- TASK DETAILS -
Could the data below be retyped exactly, without its pictures?

Data entries:
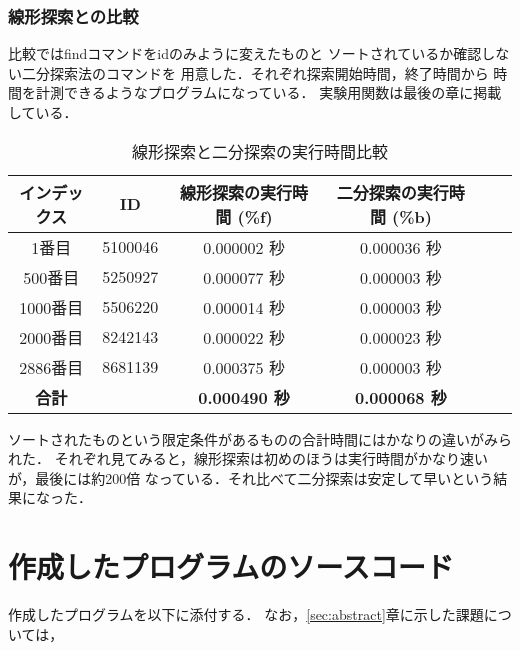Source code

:     \subsubsection{線形探索との比較}
    比較ではfindコマンドをidのみように変えたものと
    ソートされているか確認しない二分探索法のコマンドを
    用意した．それぞれ探索開始時間，終了時間から
    時間を計測できるようなプログラムになっている．
    実験用関数は最後の章に掲載している．
    \begin{table}[h]
      \centering
      \begin{tabular}{|c|c|c|c|c|c|}
      \hline
      インデックス & ID & 線形探索の実行時間 (\%f) & 二分探索の実行時間 (\%b) \\ \hline
      1番目 & 5100046 & 0.000002 秒 & 0.000036 秒  \\ \hline
      500番目 & 5250927 & 0.000077 秒 & 0.000003 秒   \\ \hline
      1000番目 & 5506220 & 0.000014 秒 & 0.000003 秒  \\ \hline
      2000番目 & 8242143 & 0.000022 秒 & 0.000023 秒  \\ \hline
      2886番目 & 8681139 & 0.000375 秒 & 0.000003 秒 \\ \hline
      \textbf{合計} & & \textbf{0.000490 秒} & \textbf{0.000068 秒}  \\ \hline
      \end{tabular}
      \caption{線形探索と二分探索の実行時間比較}
      \end{table}
  ソートされたものという限定条件があるものの合計時間にはかなりの違いがみられた．
  それぞれ見てみると，線形探索は初めのほうは実行時間がかなり速いが，最後には約200倍
  なっている．それ比べて二分探索は安定して早いという結果になった．


\section{作成したプログラムのソースコード}

作成したプログラムを以下に添付する．
なお，\ref{sec:abstract}章に示した課題については，


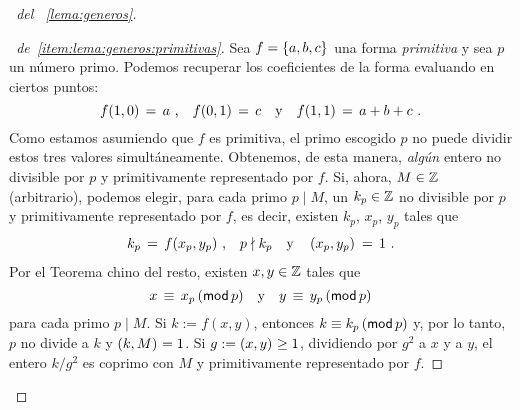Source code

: \begin{proof}[\proofname~del \lemaname~\ref{lema:generos}]
	\begin{proof}[\proofname~de~\ref{item:lema:generos:primitivas}]
		Sea $f=\binaria{a,b,c}$ una forma \emph{primitiva}
		y sea $p$ un n\'umero primo. Podemos recuperar los
		coeficientes de la forma evaluando en ciertos puntos:
		\begin{displaymath}
			f(1,0)\,=\,a\dispcomma\quad
			f(0,1)\,=\,c\dispand
			f(1,1)\,=\,a+b+c
			\dispstop
		\end{displaymath}
		Como estamos asumiendo que $f$ es primitiva, el primo
		escogido $p$ no puede dividir estos tres valores
		simult\'aneamente. Obtenemos, de esta manera,
		\emph{alg\'un} entero no divisible por $p$ y primitivamente
		representado por $f$.
		Si, ahora, $M\in\Enteros$ (arbitrario), podemos elegir,
		para cada primo $p\mid M$, un $k_p\in\Enteros$ no divisible
		por $p$ y primitivamente representado por $f$, es decir,
		existen $k_p$, $x_p$, $y_p$ tales que
		\begin{displaymath}
			k_p\,=\,f(x_p,y_p)\dispcomma\quad
			p\nmid k_p\dispand
			\mcd{x_p,y_p}\,=\,1
			\dispstop
		\end{displaymath}
		Por el Teorema chino del resto, existen $x,y\in\Enteros$
		tales que
		\begin{displaymath}
			x\,\equiv\,x_p\tmodulo[p]
			\dispand
			y\,\equiv\,y_p\tmodulo[p]
		\end{displaymath}
		para cada primo $p\mid M$. Si $k:=f(x,y)$, entonces
		$k\equiv k_p\tmodulo[p]$ y, por lo tanto,
		$p$ no divide a $k$ y $\mcd{k,M}=1$.
		Si $g:=\mcd{x,y}\geq 1$, dividiendo por $g^2$ a $x$ y a $y$,
		el entero $k/g^2$ es coprimo con $M$ y primitivamente
		representado por $f$.
	\end{proof}


\end{proof}
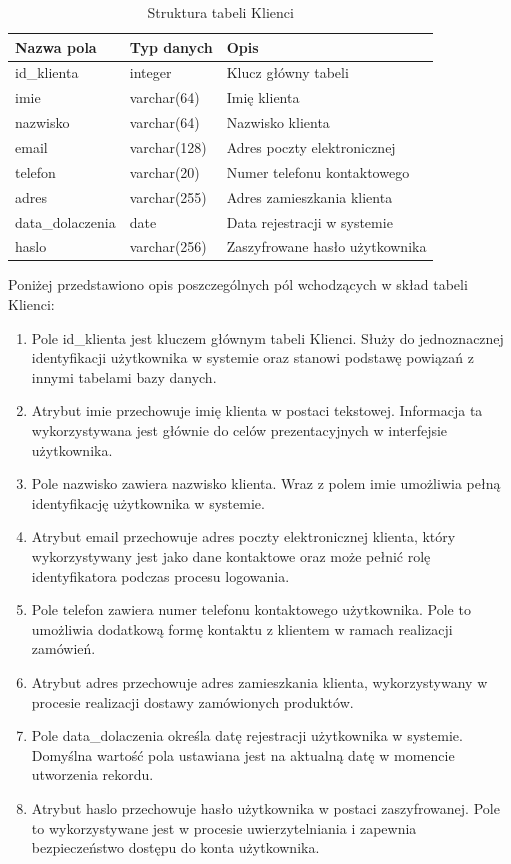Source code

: \documentclass[a4paper,twoside,12pt]{book}
\begin{document}
\begin{table}[H]
\centering
\caption{Struktura tabeli Klienci}
\label{tab:klienci}
\begin{tabular}{lll}
\hline
Nazwa pola & Typ danych & Opis \\ \hline
id\_klienta & integer & Klucz główny tabeli \\
imie & varchar(64) & Imię klienta \\
nazwisko & varchar(64) & Nazwisko klienta \\
email & varchar(128) & Adres poczty elektronicznej \\
telefon & varchar(20) & Numer telefonu kontaktowego \\
adres & varchar(255) & Adres zamieszkania klienta \\
data\_dolaczenia & date & Data rejestracji w systemie \\
haslo & varchar(256) & Zaszyfrowane hasło użytkownika \\ \hline
\end{tabular}
\end{table}

Poniżej przedstawiono opis poszczególnych pól wchodzących w skład tabeli Klienci:

\begin{enumerate}
    \item Pole id\_klienta jest kluczem głównym tabeli Klienci. Służy do
    jednoznacznej identyfikacji użytkownika w systemie oraz stanowi podstawę
    powiązań z innymi tabelami bazy danych.

    \item Atrybut imie przechowuje imię klienta w postaci tekstowej. Informacja
    ta wykorzystywana jest głównie do celów prezentacyjnych w interfejsie
    użytkownika.

    \item Pole nazwisko zawiera nazwisko klienta. Wraz z polem imie umożliwia
    pełną identyfikację użytkownika w systemie.

    \item Atrybut email przechowuje adres poczty elektronicznej klienta, który
    wykorzystywany jest jako dane kontaktowe oraz może pełnić rolę identyfikatora
    podczas procesu logowania.

    \item Pole telefon zawiera numer telefonu kontaktowego użytkownika.
    Pole to umożliwia dodatkową formę kontaktu z klientem w ramach realizacji
    zamówień.

    \item Atrybut adres przechowuje adres zamieszkania klienta, wykorzystywany
    w procesie realizacji dostawy zamówionych produktów.

    \item Pole data\_dolaczenia określa datę rejestracji użytkownika w systemie.
    Domyślna wartość pola ustawiana jest na aktualną datę w momencie utworzenia
    rekordu.

    \item Atrybut haslo przechowuje hasło użytkownika w postaci zaszyfrowanej.
    Pole to wykorzystywane jest w procesie uwierzytelniania i zapewnia
    bezpieczeństwo dostępu do konta użytkownika.
\end{enumerate}
\end{document}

- SOLVED EXERCISE -
Source code

:     \subsubsection{線形探索との比較}
    比較ではfindコマンドをidのみように変えたものと
    ソートされているか確認しない二分探索法のコマンドを
    用意した．それぞれ探索開始時間，終了時間から
    時間を計測できるようなプログラムになっている．
    実験用関数は最後の章に掲載している．
    \begin{table}[h]
      \centering
      \begin{tabular}{|c|c|c|c|c|c|}
      \hline
      インデックス & ID & 線形探索の実行時間 (\%f) & 二分探索の実行時間 (\%b) \\ \hline
      1番目 & 5100046 & 0.000002 秒 & 0.000036 秒  \\ \hline
      500番目 & 5250927 & 0.000077 秒 & 0.000003 秒   \\ \hline
      1000番目 & 5506220 & 0.000014 秒 & 0.000003 秒  \\ \hline
      2000番目 & 8242143 & 0.000022 秒 & 0.000023 秒  \\ \hline
      2886番目 & 8681139 & 0.000375 秒 & 0.000003 秒 \\ \hline
      \textbf{合計} & & \textbf{0.000490 秒} & \textbf{0.000068 秒}  \\ \hline
      \end{tabular}
      \caption{線形探索と二分探索の実行時間比較}
      \end{table}
  ソートされたものという限定条件があるものの合計時間にはかなりの違いがみられた．
  それぞれ見てみると，線形探索は初めのほうは実行時間がかなり速いが，最後には約200倍
  なっている．それ比べて二分探索は安定して早いという結果になった．


\section{作成したプログラムのソースコード}

作成したプログラムを以下に添付する．
なお，\ref{sec:abstract}章に示した課題については，


Source code

: \begin{proof}[\proofname~del \lemaname~\ref{lema:generos}]
	\begin{proof}[\proofname~de~\ref{item:lema:generos:primitivas}]
		Sea $f=\binaria{a,b,c}$ una forma \emph{primitiva}
		y sea $p$ un n\'umero primo. Podemos recuperar los
		coeficientes de la forma evaluando en ciertos puntos:
		\begin{displaymath}
			f(1,0)\,=\,a\dispcomma\quad
			f(0,1)\,=\,c\dispand
			f(1,1)\,=\,a+b+c
			\dispstop
		\end{displaymath}
		Como estamos asumiendo que $f$ es primitiva, el primo
		escogido $p$ no puede dividir estos tres valores
		simult\'aneamente. Obtenemos, de esta manera,
		\emph{alg\'un} entero no divisible por $p$ y primitivamente
		representado por $f$.
		Si, ahora, $M\in\Enteros$ (arbitrario), podemos elegir,
		para cada primo $p\mid M$, un $k_p\in\Enteros$ no divisible
		por $p$ y primitivamente representado por $f$, es decir,
		existen $k_p$, $x_p$, $y_p$ tales que
		\begin{displaymath}
			k_p\,=\,f(x_p,y_p)\dispcomma\quad
			p\nmid k_p\dispand
			\mcd{x_p,y_p}\,=\,1
			\dispstop
		\end{displaymath}
		Por el Teorema chino del resto, existen $x,y\in\Enteros$
		tales que
		\begin{displaymath}
			x\,\equiv\,x_p\tmodulo[p]
			\dispand
			y\,\equiv\,y_p\tmodulo[p]
		\end{displaymath}
		para cada primo $p\mid M$. Si $k:=f(x,y)$, entonces
		$k\equiv k_p\tmodulo[p]$ y, por lo tanto,
		$p$ no divide a $k$ y $\mcd{k,M}=1$.
		Si $g:=\mcd{x,y}\geq 1$, dividiendo por $g^2$ a $x$ y a $y$,
		el entero $k/g^2$ es coprimo con $M$ y primitivamente
		representado por $f$.
	\end{proof}


\end{proof}
Source code

: \documentclass[a4paper,twoside,12pt]{book}
\begin{document}
\begin{table}[H]
\centering
\caption{Struktura tabeli Klienci}
\label{tab:klienci}
\begin{tabular}{lll}
\hline
Nazwa pola & Typ danych & Opis \\ \hline
id\_klienta & integer & Klucz główny tabeli \\
imie & varchar(64) & Imię klienta \\
nazwisko & varchar(64) & Nazwisko klienta \\
email & varchar(128) & Adres poczty elektronicznej \\
telefon & varchar(20) & Numer telefonu kontaktowego \\
adres & varchar(255) & Adres zamieszkania klienta \\
data\_dolaczenia & date & Data rejestracji w systemie \\
haslo & varchar(256) & Zaszyfrowane hasło użytkownika \\ \hline
\end{tabular}
\end{table}

Poniżej przedstawiono opis poszczególnych pól wchodzących w skład tabeli Klienci:

\begin{enumerate}
    \item Pole id\_klienta jest kluczem głównym tabeli Klienci. Służy do
    jednoznacznej identyfikacji użytkownika w systemie oraz stanowi podstawę
    powiązań z innymi tabelami bazy danych.

    \item Atrybut imie przechowuje imię klienta w postaci tekstowej. Informacja
    ta wykorzystywana jest głównie do celów prezentacyjnych w interfejsie
    użytkownika.

    \item Pole nazwisko zawiera nazwisko klienta. Wraz z polem imie umożliwia
    pełną identyfikację użytkownika w systemie.

    \item Atrybut email przechowuje adres poczty elektronicznej klienta, który
    wykorzystywany jest jako dane kontaktowe oraz może pełnić rolę identyfikatora
    podczas procesu logowania.

    \item Pole telefon zawiera numer telefonu kontaktowego użytkownika.
    Pole to umożliwia dodatkową formę kontaktu z klientem w ramach realizacji
    zamówień.

    \item Atrybut adres przechowuje adres zamieszkania klienta, wykorzystywany
    w procesie realizacji dostawy zamówionych produktów.

    \item Pole data\_dolaczenia określa datę rejestracji użytkownika w systemie.
    Domyślna wartość pola ustawiana jest na aktualną datę w momencie utworzenia
    rekordu.

    \item Atrybut haslo przechowuje hasło użytkownika w postaci zaszyfrowanej.
    Pole to wykorzystywane jest w procesie uwierzytelniania i zapewnia
    bezpieczeństwo dostępu do konta użytkownika.
\end{enumerate}
\end{document}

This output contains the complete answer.